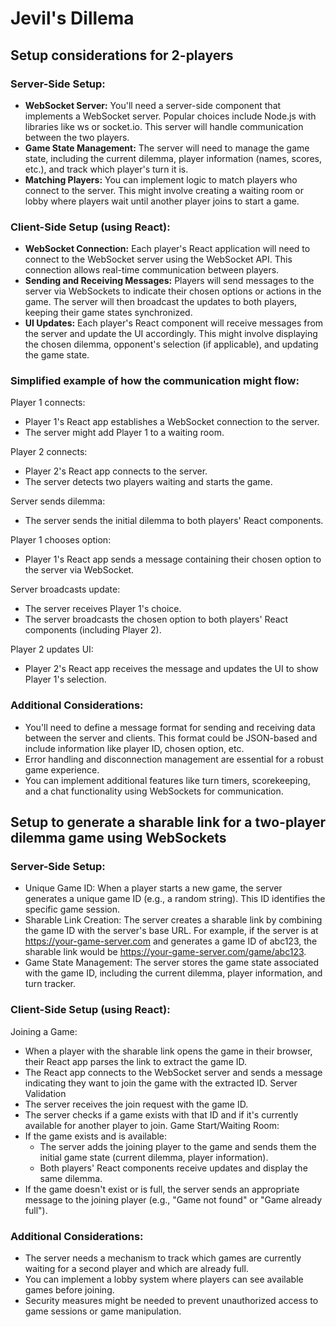 # Jevil's Dillema

## Setup considerations for 2-players

### Server-Side Setup:

- **WebSocket Server:** You'll need a server-side component that implements a WebSocket server. Popular choices include Node.js with libraries like ws or socket.io. This server will handle communication between the two players.
- **Game State Management:** The server will need to manage the game state, including the current dilemma, player information (names, scores, etc.), and track which player's turn it is.
- **Matching Players:** You can implement logic to match players who connect to the server. This might involve creating a waiting room or lobby where players wait until another player joins to start a game.

### Client-Side Setup (using React):

- **WebSocket Connection:** Each player's React application will need to connect to the WebSocket server using the WebSocket API. This connection allows real-time communication between players.
- **Sending and Receiving Messages:** Players will send messages to the server via WebSockets to indicate their chosen options or actions in the game. The server will then broadcast the updates to both players, keeping their game states synchronized.
- **UI Updates:** Each player's React component will receive messages from the server and update the UI accordingly. This might involve displaying the chosen dilemma, opponent's selection (if applicable), and updating the game state.

### Simplified example of how the communication might flow:

Player 1 connects:

- Player 1's React app establishes a WebSocket connection to the server.
- The server might add Player 1 to a waiting room.

Player 2 connects:

- Player 2's React app connects to the server.
- The server detects two players waiting and starts the game.

Server sends dilemma:

- The server sends the initial dilemma to both players' React components.

Player 1 chooses option:

- Player 1's React app sends a message containing their chosen option to the server via WebSocket.

Server broadcasts update:

- The server receives Player 1's choice.
- The server broadcasts the chosen option to both players' React components (including Player 2).

Player 2 updates UI:

- Player 2's React app receives the message and updates the UI to show Player 1's selection.

### Additional Considerations:

- You'll need to define a message format for sending and receiving data between the server and clients. This format could be JSON-based and include information like player ID, chosen option, etc.
- Error handling and disconnection management are essential for a robust game experience.
- You can implement additional features like turn timers, scorekeeping, and a chat functionality using WebSockets for communication.

## Setup to generate a sharable link for a two-player dilemma game using WebSockets

### Server-Side Setup:

- Unique Game ID: When a player starts a new game, the server generates a unique game ID (e.g., a random string). This ID identifies the specific game session.
- Sharable Link Creation: The server creates a sharable link by combining the game ID with the server's base URL. For example, if the server is at https://your-game-server.com and generates a game ID of abc123, the sharable link would be https://your-game-server.com/game/abc123.
- Game State Management: The server stores the game state associated with the game ID, including the current dilemma, player information, and turn tracker.

### Client-Side Setup (using React):

Joining a Game:
- When a player with the sharable link opens the game in their browser, their React app parses the link to extract the game ID.
- The React app connects to the WebSocket server and sends a message indicating they want to join the game with the extracted ID.
Server Validation
- The server receives the join request with the game ID.
- The server checks if a game exists with that ID and if it's currently available for another player to join.
Game Start/Waiting Room:
- If the game exists and is available:
  - The server adds the joining player to the game and sends them the initial game state (current dilemma, player information).
  - Both players' React components receive updates and display the same dilemma.
- If the game doesn't exist or is full, the server sends an appropriate message to the joining player (e.g., "Game not found" or "Game already full").

### Additional Considerations:

- The server needs a mechanism to track which games are currently waiting for a second player and which are already full.
- You can implement a lobby system where players can see available games before joining.
- Security measures might be needed to prevent unauthorized access to game sessions or game manipulation.

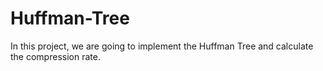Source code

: # Huffman-Tree
In this project, we are going to implement the Huffman Tree and calculate the compression rate.

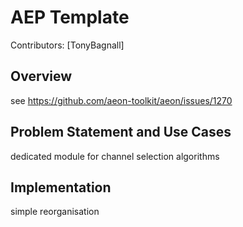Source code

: # AEP Template

Contributors: [TonyBagnall]

## Overview

see 
https://github.com/aeon-toolkit/aeon/issues/1270

## Problem Statement and Use Cases

dedicated module for channel selection algorithms


## Implementation

simple reorganisation

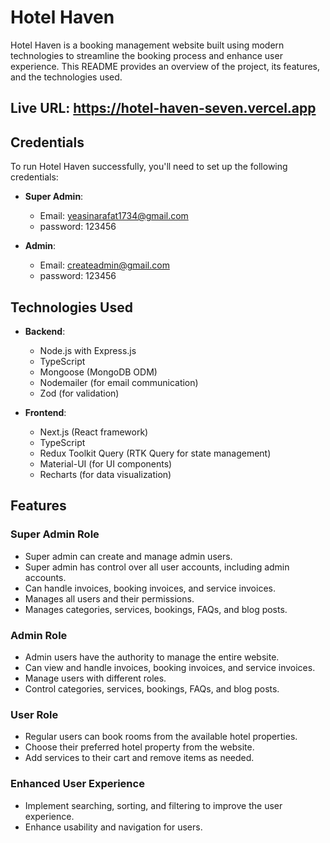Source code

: # Hotel Haven

Hotel Haven is a booking management website built using modern technologies to streamline the booking process and enhance user experience. This README provides an overview of the project, its features, and the technologies used.

## Live URL: https://hotel-haven-seven.vercel.app

## Credentials

To run Hotel Haven successfully, you'll need to set up the following credentials:

- **Super Admin**:

  - Email: yeasinarafat1734@gmail.com
  - password: 123456

- **Admin**:

  - Email: createadmin@gmail.com
  - password: 123456

## Technologies Used

- **Backend**:

  - Node.js with Express.js
  - TypeScript
  - Mongoose (MongoDB ODM)
  - Nodemailer (for email communication)
  - Zod (for validation)

- **Frontend**:
  - Next.js (React framework)
  - TypeScript
  - Redux Toolkit Query (RTK Query for state management)
  - Material-UI (for UI components)
  - Recharts (for data visualization)

## Features

### Super Admin Role

- Super admin can create and manage admin users.
- Super admin has control over all user accounts, including admin accounts.
- Can handle invoices, booking invoices, and service invoices.
- Manages all users and their permissions.
- Manages categories, services, bookings, FAQs, and blog posts.

### Admin Role

- Admin users have the authority to manage the entire website.
- Can view and handle invoices, booking invoices, and service invoices.
- Manage users with different roles.
- Control categories, services, bookings, FAQs, and blog posts.

### User Role

- Regular users can book rooms from the available hotel properties.
- Choose their preferred hotel property from the website.
- Add services to their cart and remove items as needed.

### Enhanced User Experience

- Implement searching, sorting, and filtering to improve the user experience.
- Enhance usability and navigation for users.

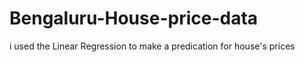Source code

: # Bengaluru-House-price-data
i used  the Linear Regression to make a predication for house's prices
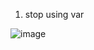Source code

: 1. stop using var

![image](https://github.com/alexchoicy/ITP4915M/assets/57694320/aba2970d-2193-45da-8dc7-2fcc3b513a0d)
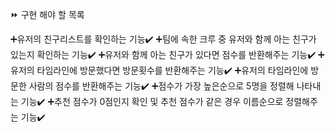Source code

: ⏩ 구현 해야 할 목록

➕유저의 친구리스트를 확인하는 기능✔️
➕팀에 속한 크루 중 유저와 함께 아는 친구가 있는지 확인하는 기능✔️
➕유저와 함께 아는 친구가 있다면 점수를 반환해주는 기능✔️
➕유저의 타임라인에 방문했다면 방문횟수를 반환해주는 기능✔️
➕유저의 타임라인에 방문한 사람의 점수를 반환해주는 기능✔️
➕점수가 가장 높은순으로 5명을 정렬해 나타내는 기능✔️
➕추천 점수가 0점인지 확인 및 추천 점수가 같은 경우 이름순으로 정렬해주는 기능✔️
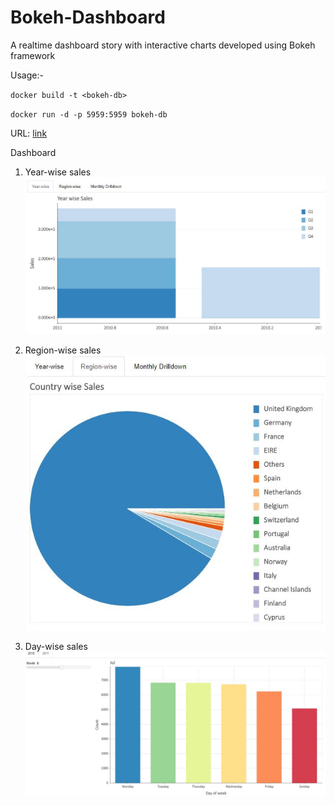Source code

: # Bokeh-Dashboard
A realtime dashboard story with interactive charts developed using Bokeh framework

Usage:-

`docker build -t <bokeh-db>`
    
`docker run -d -p 5959:5959 bokeh-db`

URL: [link](http://127.0.0.1:5959)

Dashboard
1. Year-wise sales
![Yearwise sales](images/1_year.jpg "Yearwise sales")

2. Region-wise sales
![regionwise sales](images/2_region.jpg "Regionwise sales")

3. Day-wise sales
![daywise sales](images/3_daywise.jpg "Daywise sales")
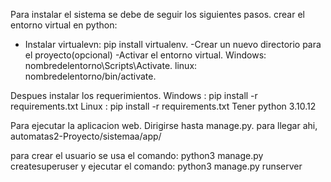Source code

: Para instalar el sistema se debe de seguir los siguientes pasos.
crear el entorno virtual en python:
- Instalar virtualevn: pip install virtualenv.
-Crear un nuevo directorio para el proyecto(opcional)
-Activar el entorno virtual.
Windows: nombredelentorno\Scripts\Activate.
linux: nombredelentorno/bin/activate.

Despues instalar los requerimientos.
Windows : pip install -r requirements.txt
Linux : pip install -r requirements.txt
Tener python 3.10.12



Para ejecutar la aplicacion web.
Dirigirse hasta manage.py.
para llegar ahi, automatas2-Proyecto/sistemaa/app/

para crear el usuario se usa el comando: python3 manage.py createsuperuser
y ejecutar el comando: python3 manage.py runserver




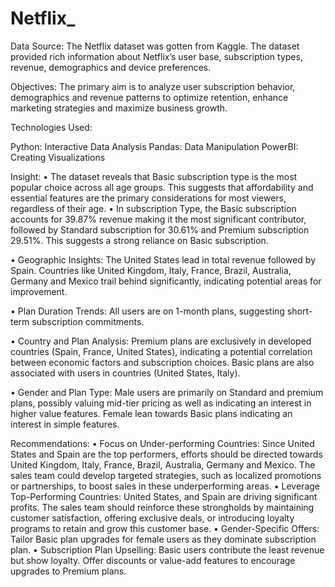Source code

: # Netflix_
Data Source: The Netflix dataset was gotten from Kaggle.
The dataset provided rich information about Netflix’s user base, subscription types, revenue, demographics and device preferences. 

Objectives:
The primary aim is to analyze user subscription behavior, demographics and revenue patterns to optimize retention, enhance marketing strategies and maximize business growth.

Technologies Used:

Python:  Interactive Data Analysis
Pandas:  Data Manipulation
PowerBI: Creating Visualizations 

Insight:
•	The dataset reveals that Basic subscription type is the most popular choice across all age groups.  This suggests that affordability and essential features are the primary considerations for most viewers, regardless of their age.
•	In subscription Type, the Basic subscription accounts for 39.87% revenue making it the most significant contributor, followed by Standard subscription for 30.61% and Premium subscription 29.51%. This suggests a strong reliance on Basic subscription.

•	Geographic Insights: The United States lead in total revenue followed by Spain. Countries like United Kingdom, Italy, France, Brazil, Australia, Germany and Mexico trail behind significantly, indicating potential areas for improvement.

•	Plan Duration Trends: All users are on 1-month plans, suggesting short-term subscription commitments.

•	Country and Plan Analysis: Premium plans are exclusively in developed countries (Spain, France, United States), indicating a potential correlation between economic factors and subscription choices.
Basic plans are also associated with users in countries (United States, Italy).

•	Gender and Plan Type: Male users are primarily on Standard and premium plans, possibly valuing mid-tier pricing as well as indicating an interest in higher value features.
Female lean towards Basic plans indicating an interest in simple features.

Recommendations:
•	Focus on Under-performing Countries: Since United States and Spain are the top performers, efforts should be directed towards United Kingdom, Italy, France, Brazil, Australia, Germany and Mexico. The sales team could develop targeted strategies, such as localized promotions or partnerships, to boost sales in these underperforming areas.
•	Leverage Top-Performing Countries: United States, and Spain are driving significant profits. The sales team should reinforce these strongholds by maintaining customer satisfaction, offering exclusive deals, or introducing loyalty programs to retain and grow this customer base.
•	Gender-Specific Offers: Tailor Basic plan upgrades for female users as they dominate subscription plan.
•	Subscription Plan Upselling: Basic users contribute the least revenue but show loyalty. Offer discounts or value-add features to encourage upgrades to Premium plans.
 

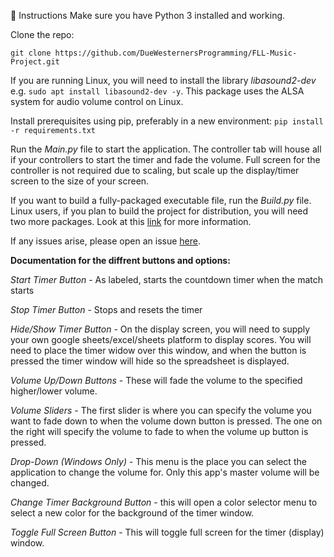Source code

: 📖 Instructions
Make sure you have Python 3 installed and working.

Clone the repo:

`git clone https://github.com/DueWesternersProgramming/FLL-Music-Project.git`

If you are running Linux, you will need to install the library *libasound2-dev*
e.g. `sudo apt install libasound2-dev -y`.
This package uses the ALSA system for audio volume control on Linux.

Install prerequisites using pip, preferably in a new environment:
`pip install -r requirements.txt`

Run the *Main.py* file to start the application. The controller tab will house
all if your controllers to start the timer and fade the volume. Full screen
for the controller is not required due to scaling, but scale up the display/timer screen
to the size of your screen.

If you want to build a fully-packaged executable file, run the *Build.py* file.
Linux users, if you plan to build the project for distribution, you will need two more packages.
Look at this [link](https://pyinstaller.org/en/stable/requirements.html#gnu-linux) for more information.

If any issues arise, please open an issue [here](https://github.com/DueWesternersProgramming/FLL-Music-Project/issues).


**Documentation for the diffrent buttons and options:**

*Start Timer Button* - As labeled, starts the countdown timer when the match starts

*Stop Timer Button* - Stops and resets the timer

*Hide/Show Timer Button* - On the display screen, you will need to supply your own google sheets/excel/sheets platform to display scores. You will need to place the timer widow over this window, and when the button is pressed the timer window will hide so the spreadsheet is displayed.

*Volume Up/Down Buttons* - These will fade the volume to the specified higher/lower volume.

*Volume Sliders* - The first slider is where you can specify the volume you want to fade down to when the volume down button is pressed. The one on the right will specify the volume to fade to when the volume up button is pressed.

*Drop-Down (Windows Only)* - This menu is the place you can select the application to change the volume for. Only this app's master volume will be changed.

*Change Timer Background Button* - this will open a color selector menu to select a new color for the background of the timer window.

*Toggle Full Screen Button* - This will toggle full screen for the timer (display) window.
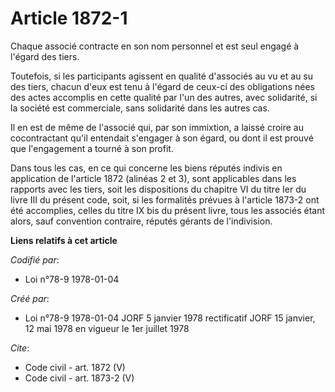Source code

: # Article 1872-1

Chaque associé contracte en son nom personnel et est seul engagé à l'égard des tiers. 

Toutefois, si les participants agissent en qualité d'associés au vu et au su des tiers, chacun d'eux est tenu à l'égard de
ceux-ci des obligations nées des actes accomplis en cette qualité par l'un des autres, avec solidarité, si la société est
commerciale, sans solidarité dans les autres cas. 

Il en est de même de l'associé qui, par son immixtion, a laissé croire au cocontractant qu'il entendait s'engager à son
égard, ou dont il est prouvé que l'engagement a tourné à son profit. 

Dans tous les cas, en ce qui concerne les biens réputés indivis en application de l'article 1872 (alinéas 2 et 3), sont
applicables dans les rapports avec les tiers, soit les dispositions du chapitre VI du titre Ier du livre III du présent code,
soit, si les formalités prévues à l'article 1873-2 ont été accomplies, celles du titre IX bis du présent livre, tous les
associés étant alors, sauf convention contraire, réputés gérants de l'indivision.

**Liens relatifs à cet article**

_Codifié par_:

  - Loi n°78-9 1978-01-04

_Créé par_:

  - Loi n°78-9 1978-01-04 JORF 5 janvier 1978 rectificatif JORF 15 janvier, 12 mai 1978 en vigueur le 1er juillet 1978

_Cite_:

  - Code civil - art. 1872 (V)
  - Code civil - art. 1873-2 (V)
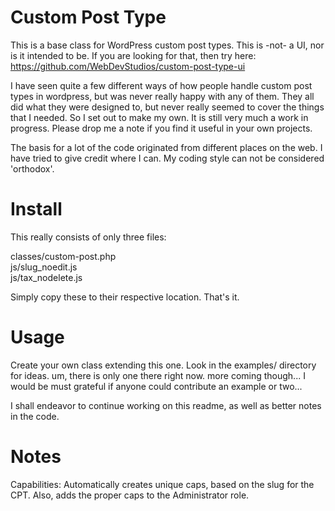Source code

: # Custom Post Type

This is a base class for WordPress custom post types.  This is -not- a UI, nor is it intended to be.  If you are looking for that, then try here: https://github.com/WebDevStudios/custom-post-type-ui

I have seen quite a few different ways of how people handle custom post types in wordpress, but was never really happy with any of them.  They all did what they were designed to, but never really seemed to cover the things that I needed.  So I set out to make my own.  It is still very much a work in progress.  Please drop me a note if you find it useful in your own projects.

The basis for a lot of the code originated from different places on the web.  I have tried to give credit where I can.  My coding style can not be considered 'orthodox'.

# Install

This really consists of only three files:

  classes/custom-post.php<br>
  js/slug_noedit.js<br>
  js/tax_nodelete.js

Simply copy these to their respective location.  That's it.

# Usage

Create your own class extending this one.  Look in the examples/ directory for ideas.  um, there is only one there right now.  more coming though...  I would be must grateful if anyone could contribute an example or two...

I shall endeavor to continue working on this readme, as well as better notes in the code.

# Notes

Capabilities:  Automatically creates unique caps, based on the slug for the CPT.  Also, adds the proper caps to the Administrator role.
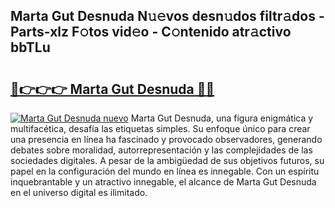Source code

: ## Marta Gut Desnuda N𝚞𝚎vos desn𝚞dos filtr𝚊dos - Parts-xlz F𝚘tos vid𝚎o - C𝚘ntenido atr𝚊ctivo bbTLu

# <h2><a href="http://mb9ru2.tromn.icu/?c=Marta+Gut+Desnuda">🔗👉👉👉 Marta Gut Desnuda 🔗🔗</a></h2>

[![Marta Gut Desnuda nuevo](https://i.imgur.com/pEAQMta.gif)](http://mb9ru2.tromn.icu/?c=Marta+Gut+Desnuda)
Marta Gut Desnuda, una figura enigmática y multifacética, desafía las etiquetas simples. Su enfoque único para crear una presencia en línea ha fascinado y provocado observadores, generando debates sobre moralidad, autorrepresentación y las complejidades de las sociedades digitales. A pesar de la ambigüedad de sus objetivos futuros, su papel en la configuración del mundo en línea es innegable. Con un espíritu inquebrantable y un atractivo innegable, el alcance de Marta Gut Desnuda en el universo digital es ilimitado.
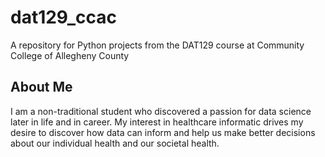 # dat129_ccac
A repository for Python projects from the DAT129 course at Community College of Allegheny County

## About Me
I am a non-traditional student who discovered a passion for data science later in life and in career.  My interest in healthcare informatic drives my desire to discover how data can inform and help us make better decisions about our individual health and our societal health.  
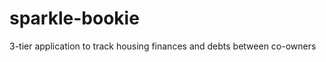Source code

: sparkle-bookie
==============

3-tier application to track housing finances and debts between co-owners
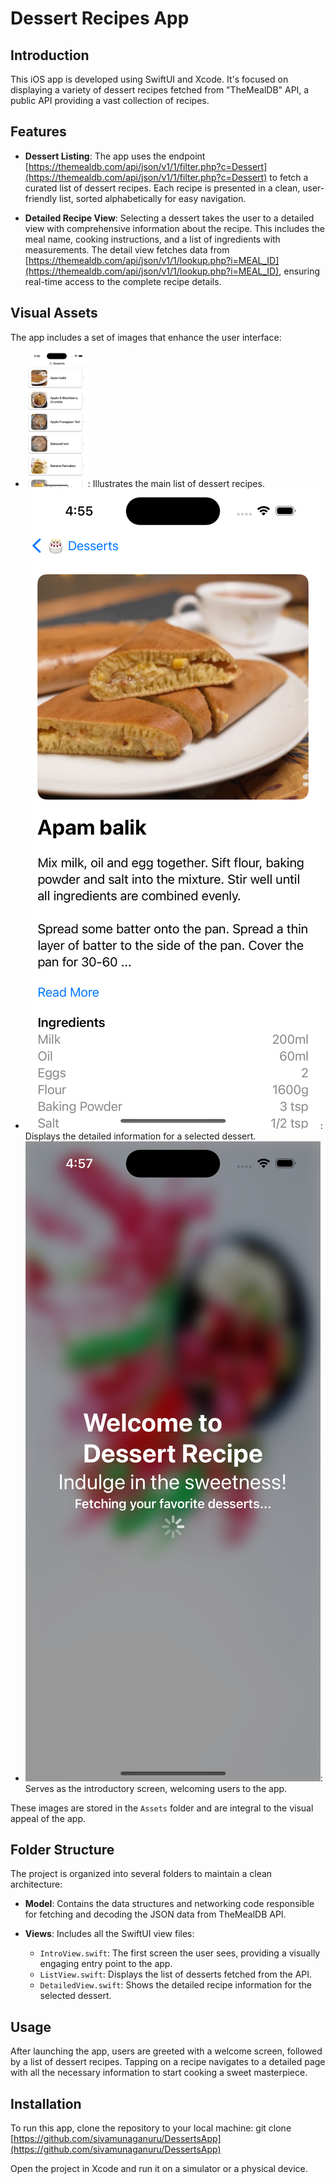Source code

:# Dessert Recipes App

## Introduction

This iOS app is developed using SwiftUI and Xcode. It's focused on displaying a variety of dessert recipes fetched from "TheMealDB" API, a public API providing a vast collection of recipes.

## Features

- **Dessert Listing**: The app uses the endpoint [https://themealdb.com/api/json/v1/1/filter.php?c=Dessert](https://themealdb.com/api/json/v1/1/filter.php?c=Dessert) to fetch a curated list of dessert recipes. Each recipe is presented in a clean, user-friendly list, sorted alphabetically for easy navigation.
  
- **Detailed Recipe View**: Selecting a dessert takes the user to a detailed view with comprehensive information about the recipe. This includes the meal name, cooking instructions, and a list of ingredients with measurements. The detail view fetches data from [https://themealdb.com/api/json/v1/1/lookup.php?i=MEAL_ID](https://themealdb.com/api/json/v1/1/lookup.php?i=MEAL_ID), ensuring real-time access to the complete recipe details.

## Visual Assets

The app includes a set of images that enhance the user interface:
- <img src="./assests/ListView.png" alt="ListView" width="100"/>: Illustrates the main list of dessert recipes.
- ![DetailedView.png](./assests/DetailedView.png  ): Displays the detailed information for a selected dessert.
- ![welcome.png](./assests/welcome.png  ): Serves as the introductory screen, welcoming users to the app.

These images are stored in the `Assets` folder and are integral to the visual appeal of the app.

## Folder Structure

The project is organized into several folders to maintain a clean architecture:

- **Model**: Contains the data structures and networking code responsible for fetching and decoding the JSON data from TheMealDB API.

- **Views**: Includes all the SwiftUI view files:
  - `IntroView.swift`: The first screen the user sees, providing a visually engaging entry point to the app.
  - `ListView.swift`: Displays the list of desserts fetched from the API.
  - `DetailedView.swift`: Shows the detailed recipe information for the selected dessert.

## Usage

After launching the app, users are greeted with a welcome screen, followed by a list of dessert recipes. Tapping on a recipe navigates to a detailed page with all the necessary information to start cooking a sweet masterpiece.

## Installation

To run this app, clone the repository to your local machine: git clone [https://github.com/sivamunaganuru/DessertsApp](https://github.com/sivamunaganuru/DessertsApp)


Open the project in Xcode and run it on a simulator or a physical device.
____
• **Task requirements**
Looking only at the entries, count the lines that contain the word "essential", then state that count and nothing else.

• **Answer area**
2